In business, I was trying to achieve excellence by carefully studying what people need, then by creating solutions sold by fair and transparent terms, and last but not least in importance - by providing swift and reliable support for my customers, thus keeping them happy as long as possible. I applied this to my new hosting business as well, and the result exceeded my expectations – ICDSoft was a definite success. The word-of-mouth phenomenon was working so well that we did not advertise at all; our customer base grew from zero to 80,000 without a single penny spent on ads.

I am aware of the fact that our competitors were and still are spending heavily on advertising, and this is allowing them to grow constantly, but my goal has always been quality and not numbers. Moreover, I have my own philosophy about the size of my team not exceeding 50 people, and this logically sets a limit of our customer base for the sake of quality. That’s why I am OK with the fact that we would stay small, and the term “a boutique hosting company” does not insult me at all.
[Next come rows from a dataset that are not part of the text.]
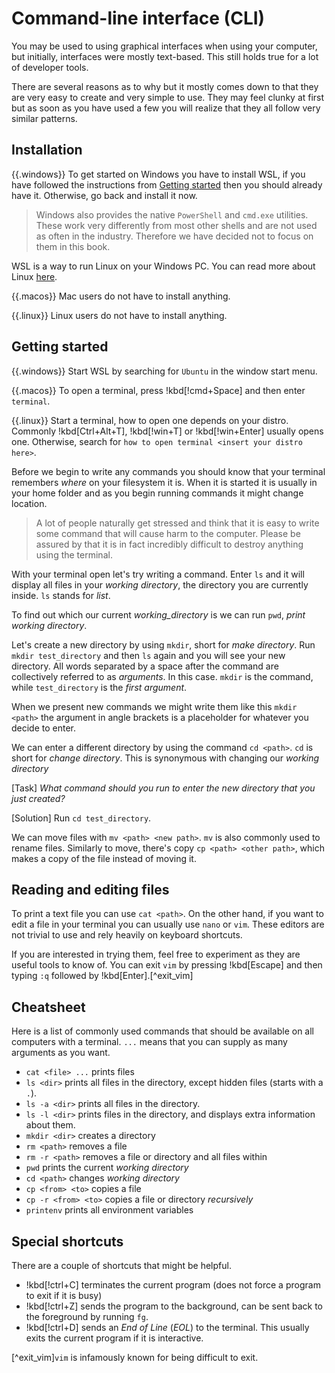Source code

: # Command-line interface (CLI)

You may be used to using graphical interfaces when using your computer, but initially, interfaces were mostly text-based. This still holds true for a lot of developer tools.

There are several reasons as to why but it mostly comes down to that they are very easy to create and very simple to use. They may feel clunky at first but as soon as you have used a few you will realize that they all follow very similar patterns.

## Installation

{{.windows}}
To get started on Windows you have to install WSL, if you have followed the instructions from [Getting started](../getting_started.md) then you should already have it. Otherwise, go back and install it now.

> Windows also provides the native `PowerShell` and `cmd.exe` utilities. These work very differently from most other shells and are not used as often in the industry. Therefore we have decided not to focus on them in this book.

WSL is a way to run Linux on your Windows PC. You can read more about Linux [here](./linux.md).

{{.macos}}
Mac users do not have to install anything.

{{.linux}}
Linux users do not have to install anything.

## Getting started

<!-- > This chapter introduces a lot of terminology, you can find most terms in [the glossary](../glossary.md#command-line-terms). -->

{{.windows}}
Start WSL by searching for `Ubuntu` in the window start menu.

{{.macos}}
To open a terminal, press !kbd[!cmd+Space] and then enter `terminal`.

{{.linux}}
Start a terminal, how to open one depends on your distro. Commonly !kbd[Ctrl+Alt+T], !kbd[!win+T] or !kbd[!win+Enter] usually opens one. Otherwise, search for `how to open terminal <insert your distro here>`.

Before we begin to write any commands you should know that your terminal remembers _where_ on your filesystem it is. When it is started it is usually in your home folder and as you begin running commands it might change location.

> A lot of people naturally get stressed and think that it is easy to write some command that will cause harm to the computer. Please be assured by that it is in fact incredibly difficult to destroy anything using the terminal.

With your terminal open let's try writing a command. Enter `ls` and it will display all files in your _working directory_, the directory you are currently inside. `ls` stands for _list_.

To find out which our current _working_directory_ is we can run `pwd`, _print working directory_.

Let's create a new directory by using `mkdir`, short for _make directory_. Run `mkdir test_directory` and then `ls` again and you will see your new directory. All words separated by a space after the command are collectively referred to as _arguments_. In this case. `mkdir` is the command, while `test_directory` is the _first argument_.

When we present new commands we might write them like this `mkdir <path>` the argument in angle brackets is a placeholder for whatever you decide to enter.

We can enter a different directory by using the command `cd <path>`. `cd` is short for _change directory_. This is synonymous with changing our _working directory_

[Task]
_What command should you run to enter the new directory that you just created?_

[Solution]
Run `cd test_directory`.

We can move files with `mv <path> <new path>`. `mv` is also commonly used to
rename files. Similarly to move, there's copy `cp <path> <other path>`, which
makes a copy of the file instead of moving it.

## Reading and editing files

To print a text file you can use `cat <path>`. On the other hand, if you want to edit a file in your terminal you can usually use `nano` or `vim`. These editors are not trivial to use and rely heavily on keyboard shortcuts.

If you are interested in trying them, feel free to experiment as they are useful tools to know of. You can exit `vim` by pressing !kbd[Escape] and then typing `:q` followed by !kbd[Enter].[^exit_vim]

## Cheatsheet

Here is a list of commonly used commands that should be available on all computers with a terminal. `...` means that you can supply as many arguments as you want.

- `cat <file> ...` prints files
- `ls <dir>` prints all files in the directory, except hidden files (starts with a `.`).
- `ls -a <dir>` prints all files in the directory.
- `ls -l <dir>` prints files in the directory, and displays extra information about them.
- `mkdir <dir>` creates a directory
- `rm <path>` removes a file
- `rm -r <path>` removes a file or directory and all files within
- `pwd` prints the current _working directory_
- `cd <path>` changes _working directory_
- `cp <from> <to>` copies a file
- `cp -r <from> <to>` copies a file or directory _recursively_
- `printenv` prints all environment variables

## Special shortcuts

There are a couple of shortcuts that might be helpful.

- !kbd[!ctrl+C] terminates the current program (does not force a program to exit if it is busy)
- !kbd[!ctrl+Z] sends the program to the background, can be sent back to the foreground by running `fg`.
- !kbd[!ctrl+D] sends an _End of Line_ (_EOL_) to the terminal. This usually exits the current program if it is interactive.

[^exit_vim]`vim` is infamously known for being difficult to exit.
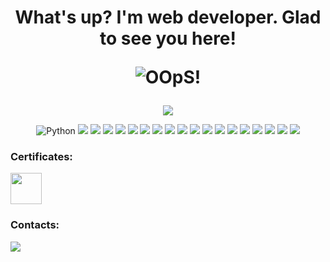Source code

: <h1 align="center">What's up? I'm web developer. Glad to see you here! <p>
  <img src='https://media0.giphy.com/media/8qXJTU5oEhQZO/giphy.gif?cid=6c09b952w8jluaeufcsab46ltzk5y4rbz55u53q8k3p1v06y&ep=v1_gifs_search&rid=giphy.gif&ct=g' alt='OOpS!'><p>
</h1>
<p align="center">
<img src='https://www.codewars.com/users/DemonMaike/badges/large'>
</p>
<p align="center">
  <!-- languages -->
  <img src="https://img.shields.io/badge/python-3670A0?style=for-the-badge&logo=python&logoColor=ffdd54" alt="Python">
  <img src='https://img.shields.io/badge/django-%23092E20.svg?style=for-the-badge&logo=django&logoColor=white'>
  <img src='https://img.shields.io/badge/DJANGO-REST-ff1709?style=for-the-badge&logo=django&logoColor=white&color=ff1709&labelColor=gray'>
  <img src='https://img.shields.io/badge/FastAPI-005571?style=for-the-badge&logo=fastapi'>
  <img src='https://img.shields.io/badge/flask-%23000.svg?style=for-the-badge&logo=flask&logoColor=white'>
  <img src='https://img.shields.io/badge/javascript-%23323330.svg?style=for-the-badge&logo=javascript&logoColor=%23F7DF1E'>
  <img src='https://img.shields.io/badge/html5-%23E34F26.svg?style=for-the-badge&logo=html5&logoColor=white'>
  <img src='https://img.shields.io/badge/css3-%231572B6.svg?style=for-the-badge&logo=css3&logoColor=white'>
  <img src='https://img.shields.io/badge/java-%23ED8B00.svg?style=for-the-badge&logo=openjdk&logoColor=white'>
  
  <!-- systems -->
  <img src='https://img.shields.io/badge/Manjaro-35BF5C?style=for-the-badge&logo=Manjaro&logoColor=white'>
  <img src='https://img.shields.io/badge/Ubuntu-E95420?style=for-the-badge&logo=ubuntu&logoColor=white'>
  <img src='https://img.shields.io/badge/shell_script-%23121011.svg?style=for-the-badge&logo=gnu-bash&logoColor=white'>
  <img src='https://img.shields.io/badge/docker-%230db7ed.svg?style=for-the-badge&logo=docker&logoColor=white'>
  
  <!-- databases -->
  <img src='https://img.shields.io/badge/postgres-%23316192.svg?style=for-the-badge&logo=postgresql&logoColor=white'>
  <img src='https://img.shields.io/badge/mysql-4479A1.svg?style=for-the-badge&logo=mysql&logoColor=white'>
  <img src='https://img.shields.io/badge/redis-%23DD0031.svg?style=for-the-badge&logo=redis&logoColor=white'>
  <img src='https://img.shields.io/badge/MongoDB-%234ea94b.svg?style=for-the-badge&logo=mongodb&logoColor=white'>
  
  

  <!-- etc -->
  <img src='https://img.shields.io/badge/Obsidian-%23483699.svg?style=for-the-badge&logo=obsidian&logoColor=white'>
  <img src='https://img.shields.io/badge/Notion-%23000000.svg?style=for-the-badge&logo=notion&logoColor=white'>
</p>

<h3>Certificates:</h3>
<a href='https://stepik.org/users/619389095/profile'>
<img src='https://upload.wikimedia.org/wikipedia/commons/4/42/Stepik_logotype.png' weidth='50' height='50'>
</a>

<h3>Contacts:</h3>
<a href='https://t.me/DemonMaike'>
<img src='https://img.shields.io/badge/Telegram-2CA5E0?style=for-the-badge&logo=telegram&logoColor=white'>
</a>

<!--
**DemonMaike/DemonMaike** is a ✨ _special_ ✨ repository because its `README.md` (this file) appears on your GitHub profile.

Here are some ideas to get you started:

- 🔭 I’m currently working on ...
- 🌱 I’m currently learning ...
- 👯 I’m looking to collaborate on ...
- 🤔 I’m looking for help with ...
- 💬 Ask me about ...
- 📫 How to reach me: ...
- 😄 Pronouns: ...
- ⚡ Fun fact: ...
-->
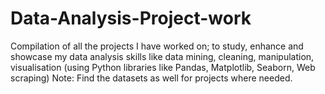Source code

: # Data-Analysis-Project-work
Compilation of all the projects I have worked on; to study, enhance and showcase my data analysis skills like data mining, cleaning, manipulation, visualisation (using Python libraries like Pandas, Matplotlib, Seaborn, Web scraping)
Note: Find the datasets as well for projects where needed.
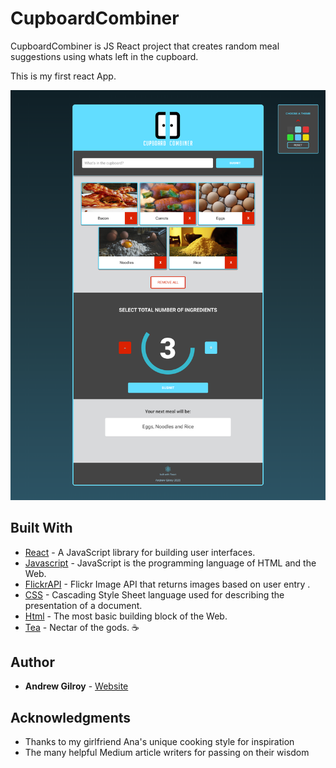 # CupboardCombiner

CupboardCombiner is JS React project that creates random meal suggestions using whats left in the cupboard.

This is my first react App.

![App screenshot](.\readmeimages\appscreenshot.png)

## Built With

* [React](https://reactjs.org/) - A JavaScript library for building user interfaces.
* [Javascript](https://www.w3schools.com/js/) - JavaScript is the programming language of HTML and the Web.
* [FlickrAPI](https://www.flickr.com/services/api/) - Flickr Image API that returns images based on user entry .
* [CSS](https://www.w3schools.com/css/default.asp) - Cascading Style Sheet language used for describing the presentation of a document. 
* [Html](https://www.w3schools.com/html/default.asp) - The most basic building block of the Web.
* [Tea](https://www.pgtips.co.uk/) - Nectar of the gods. ☕


## Author

* **Andrew Gilroy** - [Website](https://andrew-gilroy.design)

## Acknowledgments

* Thanks to my girlfriend Ana's unique cooking style for inspiration 
* The many helpful Medium article writers for passing on their wisdom
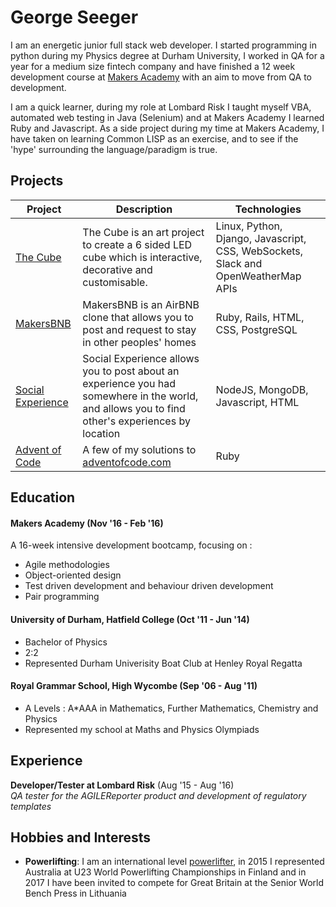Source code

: # George Seeger

I am an energetic junior full stack web developer. I started programming in python during my Physics degree at Durham University, I worked in QA for a year for a medium size fintech company and have finished a 12 week development course at [Makers Academy](https://github.com/makersacademy) with an aim to move from QA to development.

I am a quick learner, during my role at Lombard Risk I taught myself VBA, automated web testing in Java (Selenium) and at Makers Academy I learned Ruby and Javascript. As a side project during my time at Makers Academy, I have taken on learning Common LISP as an exercise, and to see if the 'hype' surrounding the language/paradigm is true.


## Projects


| Project   | Description | Technologies |
|---        |---         |---           |
| [The Cube](https://github.com/sultanhq/makers_cube) | The Cube is an art project to create a 6 sided LED cube which is interactive, decorative and customisable. | Linux, Python, Django, Javascript, CSS, WebSockets, Slack and OpenWeatherMap APIs |
| [MakersBNB](https://github.com/georgeseeger/makersbnb)| MakersBNB is an AirBNB clone that allows you to post and request to stay in other peoples' homes | Ruby, Rails, HTML, CSS, PostgreSQL|
| [Social Experience](https://github.com/ejatkin/social-experience) | Social Experience allows you to post about an experience you had somewhere in the world, and allows you to find other's experiences by location| NodeJS, MongoDB, Javascript, HTML|
| [Advent of Code](https://github.com/georgeseeger/adventofcode) | A few of my solutions to [adventofcode.com](http://adventofcode.com/2016) | Ruby|

## Education

#### Makers Academy (Nov '16 - Feb '16)

A 16-week intensive development bootcamp, focusing on :

- Agile methodologies
- Object-oriented design
- Test driven development and behaviour driven development
- Pair programming

#### University of Durham, Hatfield College  (Oct '11 - Jun '14)

- Bachelor of Physics
- 2:2
- Represented Durham Univerisity Boat Club at Henley Royal Regatta

#### Royal Grammar School, High Wycombe (Sep '06 - Aug '11)

- A Levels : A*AAA in Mathematics, Further Mathematics, Chemistry and Physics
- Represented my school at Maths and Physics Olympiads

## Experience

**Developer/Tester at Lombard Risk** (Aug '15 - Aug '16)    
*QA tester for the AGILEReporter product and development of regulatory templates*  

## Hobbies and Interests
- **Powerlifting**: I am an international level [powerlifter](http://www.powerlifting-ipf.com), in 2015 I represented Australia at U23 World Powerlifting Championships in Finland and in 2017 I have been invited to compete for Great Britain at the Senior World Bench Press in Lithuania
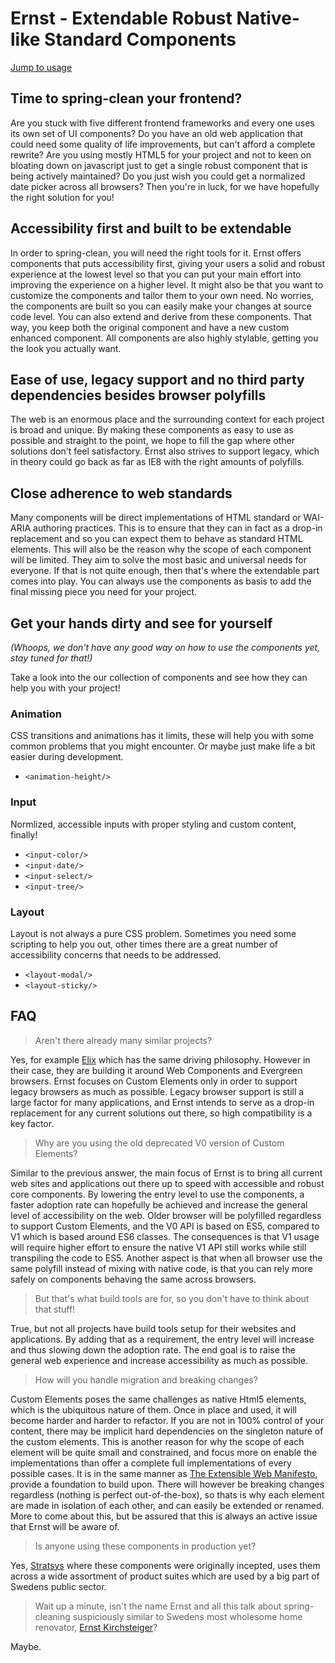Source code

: # Ernst - Extendable Robust Native-like Standard Components

[Jump to usage](#Get-your-hands-dirty-and-see-for-yourself)

## Time to spring-clean your frontend?

Are you stuck with five different frontend frameworks and every one uses its own set of UI components? Do you have an old web application that could need some quality of life improvements, but can't afford a complete rewrite? Are you using mostly HTML5 for your project and not to keen on bloating down on javascript just to get a single robust component that is being actively maintained? Do you just wish you could get a normalized date picker across all browsers? Then you're in luck, for we have hopefully the right solution for you!


## Accessibility first and built to be extendable

In order to spring-clean, you will need the right tools for it. Ernst offers components that puts accessibility first, giving your users a solid and robust experience at the lowest level so that you can put your main effort into improving the experience on a higher level. It might also be that you want to customize the components and tailor them to your own need. No worries, the components are built so you can easily make your changes at source code level. You can also extend and derive from these components. That way, you keep both the original component and have a new custom enhanced component. All components are also highly stylable, getting you the look you actually want.

## Ease of use, legacy support and no third party dependencies besides browser polyfills
The web is an enormous place and the surrounding context for each project is broad and unique. By making these components as easy to use as possible and straight to the point, we hope to fill the gap where other solutions don't feel satisfactory. Ernst also strives to support legacy, which in theory could go back as far as IE8 with the right amounts of polyfills. 

## Close adherence to web standards
Many components will be direct implementations of HTML standard or WAI-ARIA authoring practices. This is to ensure that they can in fact as a drop-in replacement and so you can expect them to behave as standard HTML elements. This will also be the reason why the scope of each component will be limited. They aim to solve the most basic and universal needs for everyone. If that is not quite enough, then that's where the extendable part comes into play. You can always use the components as basis to add the final missing piece you need for your project.


## Get your hands dirty and see for yourself

*(Whoops, we don't have any good way on how to use the components yet, stay tuned for that!)*

Take a look into the our collection of components and see how they can help you with your project!

### Animation

CSS transitions and animations has it limits, these will help you with some common problems that you might encounter. Or maybe just make life a bit easier during development.

* `<animation-height/>`

### Input

Normlized, accessible inputs with proper styling and custom content, finally!

* `<input-color/>`
* `<input-date/>`
* `<input-select/>`
* `<input-tree/>`

### Layout

Layout is not always a pure CSS problem. Sometimes you need some scripting to help you out, other times there are a great number of accessibility concerns that needs to be addressed.

* `<layout-modal/>`
* `<layout-sticky/>`


## FAQ

> Aren't there already many similar projects?

Yes, for example [Elix](https://component.kitchen/elix) which has the same driving philosophy. However in their case, they are building it around Web Components and Evergreen browsers. Ernst focuses on Custom Elements only in order to support legacy browsers as much as possible. Legacy browser support is still a large factor for many applications, and Ernst intends to serve as a drop-in replacement for any current solutions out there, so high compatibility is a key factor.

> Why are you using the old deprecated V0 version of Custom Elements?

Similar to the previous answer, the main focus of Ernst is to bring all current web sites and applications out there up to speed with accessible and robust core components. By lowering the entry level to use the components, a faster adoption rate can hopefully be achieved and increase the general level of accessibility on the web. Older browser will be polyfilled regardless to support Custom Elements, and the V0 API is based on ES5, compared to V1 which is based around ES6 classes. The consequences is that V1 usage will require higher effort to ensure the native V1 API still works while still transpiling the code to ES5. Another aspect is that when all browser use the same polyfill instead of mixing with native code, is that you can rely more safely on components behaving the same across browsers.

> But that's what build tools are for, so you don't have to think about that stuff!

True, but not all projects have build tools setup for their websites and applications. By adding that as a requirement, the entry level will increase and thus slowing down the adoption rate. The end goal is to raise the general web experience and increase accessibility as much as possible.

> How will you handle migration and breaking changes?

Custom Elements poses the same challenges as native Html5 elements, which is the ubiquitous nature of them. Once in place and used, it will become harder and harder to refactor. If you are not in 100% control of your content, there may be implicit hard dependencies on the singleton nature of the custom elements. This is another reason for why the scope of each element will be quite small and constrained, and focus more on enable the implementations than offer a complete full implementations of every possible cases. It is in the same manner as [The Extensible Web Manifesto](https://extensiblewebmanifesto.org/), provide a foundation to build upon. There will however be breaking changes regardless (nothing is perfect out-of-the-box), so thats is why each element are made in isolation of each other, and can easily be extended or renamed. More to come about this, but be assured that this is always an active issue that Ernst will be aware of.

> Is anyone using these components in production yet?

Yes, [Stratsys](https://www.stratsys.com/) where these components were originally incepted, uses them across a wide assortment of product suites which are used by a big part of Swedens public sector.


> Wait up a minute, isn't the name Ernst and all this talk about spring-cleaning suspiciously similar to Swedens most wholesome home renovator, [Ernst Kirchsteiger](https://www.google.se/search?q=ernst+kirchsteiger+sommar+med+ernst&tbm=isch)? 

Maybe.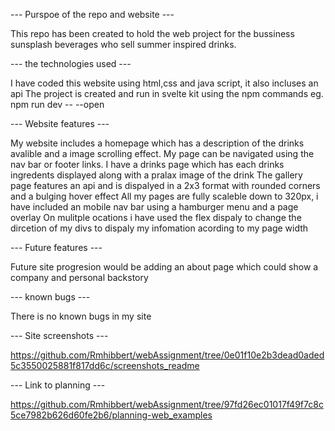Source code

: --- Purspoe of the repo and website ---

This repo has been created to hold the web project for the bussiness sunsplash beverages who sell summer inspired drinks.

--- the technologies used ---

I have coded this website using html,css and java script, it also incluses an api
The project is created and run in svelte kit using the npm commands eg. npm run dev -- --open

--- Website features ---

My website includes a homepage which has a description of the drinks avalible and a image scrolling effect.
My page can be navigated using the nav bar or footer links.
I have a drinks page which has each drinks ingredents displayed along with a pralax image of the drink
The gallery page features an api and is dispalyed in a 2x3 format with rounded corners and a bulging hover effect
All my pages are fully scaleble down to 320px, i have included an mobile nav bar using a hamburger menu and a page overlay
On mulitple ocations i have used the flex dispaly to change the dircetion of my divs to dispaly my infomation acording to my page width

--- Future features ---

Future site progresion would be adding an about page which could show a company and personal backstory


--- known bugs ---

There is no known bugs in my site


--- Site screenshots ---

https://github.com/Rmhibbert/webAssignment/tree/0e01f10e2b3dead0aded5c3550025881f817dd6c/screenshots_readme


--- Link to planning ---

https://github.com/Rmhibbert/webAssignment/tree/97fd26ec01017f49f7c8c5ce7982b626d60fe2b6/planning-web_examples
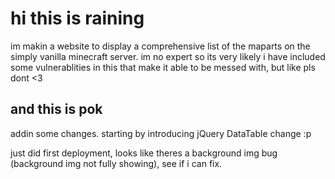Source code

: # hi this is raining
im makin a website to display a comprehensive list of the maparts on the simply vanilla minecraft server. im no expert so its very likely i have included some vulnerablities in this that make it able to be messed with, but like pls dont <3

## and this is pok

addin some changes. starting by introducing jQuery DataTable change :p 

just did first deployment, looks like theres a background img bug (background img not fully showing), see if i can fix.
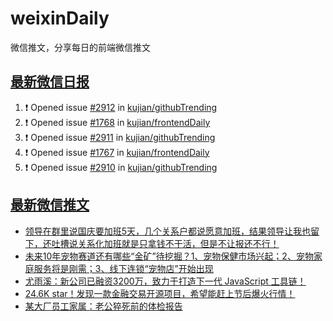 # weixinDaily
微信推文，分享每日的前端微信推文

## [最新微信日报](https://github.com/kujian/weixinDaily/issues)

<!--START_SECTION:activity-->
1. ❗ Opened issue [#2912](https://github.com/kujian/githubTrending/issues/2912) in [kujian/githubTrending](https://github.com/kujian/githubTrending)
2. ❗ Opened issue [#1768](https://github.com/kujian/frontendDaily/issues/1768) in [kujian/frontendDaily](https://github.com/kujian/frontendDaily)
3. ❗ Opened issue [#2911](https://github.com/kujian/githubTrending/issues/2911) in [kujian/githubTrending](https://github.com/kujian/githubTrending)
4. ❗ Opened issue [#1767](https://github.com/kujian/frontendDaily/issues/1767) in [kujian/frontendDaily](https://github.com/kujian/frontendDaily)
5. ❗ Opened issue [#2910](https://github.com/kujian/githubTrending/issues/2910) in [kujian/githubTrending](https://github.com/kujian/githubTrending)
<!--END_SECTION:activity-->


## [最新微信推文](https://weixin.qdkfweb.cn/)

<!-- BLOG-POST-LIST:START -->
- [领导在群里说国庆要加班5天，几个关系户都说愿意加班，结果领导让我也留下，还吐槽说关系化加班就是只拿钱不干活，但是不让报还不行！](https://weixin.qdkfweb.cn/56282.html)
- [未来10年宠物赛道还有哪些“金矿”待挖掘？1、宠物保健市场兴起；2、宠物家庭服务将是刚需；3、线下连锁“宠物店”开始出现](https://weixin.qdkfweb.cn/56285.html)
- [尤雨溪：新公司已融资3200万，致力于打造下一代 JavaScript 工具链！](https://weixin.qdkfweb.cn/56263.html)
- [24.6K star！发现一款金融交易开源项目，希望能赶上节后爆火行情！](https://weixin.qdkfweb.cn/56309.html)
- [某大厂员工家属：老公猝死前的体检报告](https://weixin.qdkfweb.cn/56299.html)
<!-- BLOG-POST-LIST:END -->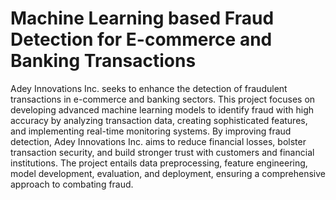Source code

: # Machine Learning based Fraud Detection for E-commerce and Banking Transactions

Adey Innovations Inc. seeks to enhance the detection of fraudulent transactions in e-commerce and banking sectors. This project focuses on developing advanced machine learning models to identify fraud with high accuracy by analyzing transaction data, creating sophisticated features, and implementing real-time monitoring systems. By improving fraud detection, Adey Innovations Inc. aims to reduce financial losses, bolster transaction security, and build stronger trust with customers and financial institutions. The project entails data preprocessing, feature engineering, model development, evaluation, and deployment, ensuring a comprehensive approach to combating fraud.
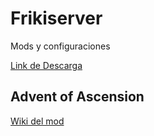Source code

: # Frikiserver

Mods y configuraciones

[Link de Descarga](https://github.com/Jafectnez/landia/archive/refs/heads/main.zip)

## Advent of Ascension

[Wiki del mod](https://adventofascension.fandom.com/wiki/Advent_of_Ascension_Wiki)
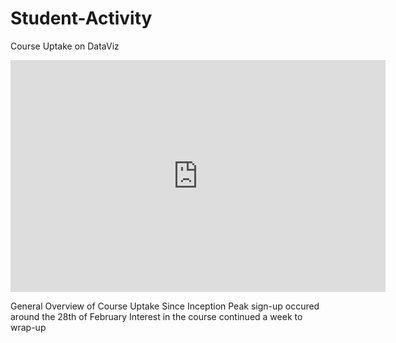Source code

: # Student-Activity
Course Uptake on DataViz
<iframe width="600" height="371" seamless frameborder="0" scrolling="no" src="https://docs.google.com/spreadsheets/d/1yFKaTvm-v5JtVcAaOCpWtQpXUeQY8zSIHpnbylGwEAo/pubchart?oid=1414770194&amp;format=interactive"></iframe>

General Overview of Course Uptake Since Inception
Peak sign-up occured around the 28th of February
Interest in the course continued a week to wrap-up
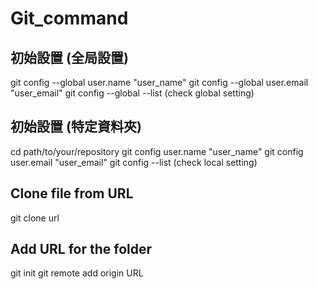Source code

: # Git_command

## 初始設置 (全局設置)
git config --global user.name "user_name"
git config --global user.email "user_email"
git config --global --list (check global setting)


## 初始設置 (特定資料夾)
cd path/to/your/repository
git config user.name "user_name"
git config user.email "user_email"
git config --list (check local setting)


## Clone file from URL 
git clone url 

## Add URL for the folder 
git init 
git remote add origin URL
As we provide service to businesses and people, and these businesses and people do not last forever, it is normal that we have to attract new customers constantly to be able to keep a steady customer base. Despite the fact that we are improving our services every single day, 19 years in a row now, the number of our new sales started to diminish somewhere in 2012. This didn’t bother me at all. I knew that we were attracting fewer new customers not because there was something wrong on our side, but because we did not advertise at all, while others were going crazy about luring new customers. However, now and then, we are still profitable. During all these years I was hearing that other companies were heavily advertising on Google, willing to spend more than a dollar per click. This is not just crazy, this is insane!

One day I noticed that when I search for “icdsoft” on Google, ads of other hosting companies appeared on the top of the results. I found that very strange, and I asked Google for explanation. The answer from them stated that it was not forbidden for other companies to use our name as a paid keyword, despite the fact that it is a registered trademark. They even advised me to do the same with the names of other hosting companies. No, thanks! This goes against my principles, and I will never ever accept such conduct as normal.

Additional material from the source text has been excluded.